=== Begin Enclosure ===
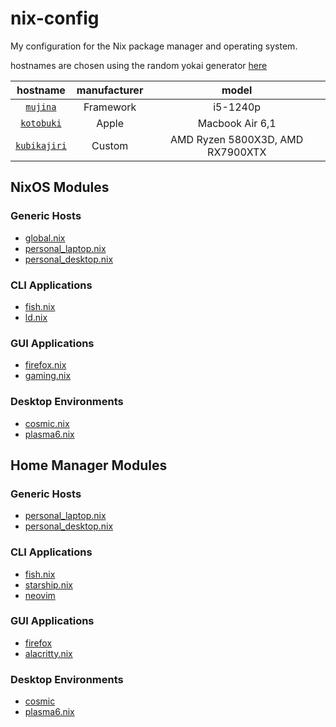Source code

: # nix-config

My configuration for the Nix package manager and operating system.

hostnames are chosen using the random yokai generator [here](https://yokai.com?redirect_to=random)

| hostname   | manufacturer | model           |
| :--------: | :----------: | :-------------: |
| [`mujina`](./hosts/mujina)         | Framework    | i5-1240p        |
| [`kotobuki`](./hosts/kotobuki)     | Apple        | Macbook Air 6,1 |
| [`kubikajiri`](./hosts/kubikajiri) | Custom       | AMD Ryzen 5800X3D, AMD RX7900XTX |

## NixOS Modules

### Generic Hosts

- [global.nix](./hosts/generic/global.nix)
- [personal_laptop.nix](./hosts/generic/personal_laptop.nix)
- [personal_desktop.nix](./hosts/generic/personal_desktop.nix)

### CLI Applications

- [fish.nix](./nixosModules/cli-applications/fish.nix)
- [ld.nix](./nixosModules/cli-applications/ld.nix)

### GUI Applications

- [firefox.nix](./nixosModules/gui-applications/firefox.nix)
- [gaming.nix](./nixosModules/gui-applications/gaming.nix)

### Desktop Environments

- [cosmic.nix](./nixosModules/desktop-environments/cosmic.nix)
- [plasma6.nix](./nixosModules/desktop-environments/plasma6.nix)

## Home Manager Modules

### Generic Hosts

- [personal_laptop.nix](./home/personal_laptop.nix)
- [personal_desktop.nix](./home/personal_desktop.nix)

### CLI Applications

- [fish.nix](./homeManagerModules/cli-applications/fish.nix)
- [starship.nix](./homeManagerModules/cli-applications/starship.nix)
- [neovim](./homeManagerModules/cli-applications/neovim)

### GUI Applications

- [firefox](./homeManagerModules/gui-applications/firefox)
- [alacritty.nix](./homeManagerModules/gui-applications/alacritty.nix)

### Desktop Environments

- [cosmic](./homeManagerModules/desktop-environments/cosmic)
- [plasma6.nix](./homeManagerModules/desktop-environments/plasma6.nix)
=== End Enclosure ===
▶ PROBLEM STATEMENT
Repeat exactly, and only, the lines from the line with "- [cosmic](./homeManagerModules/desktop-environments/cosmic)" through the end of the listing above, both ends included.

▶ SOLUTION TO THIS PROBLEM
- [cosmic](./homeManagerModules/desktop-environments/cosmic)
- [plasma6.nix](./homeManagerModules/desktop-environments/plasma6.nix)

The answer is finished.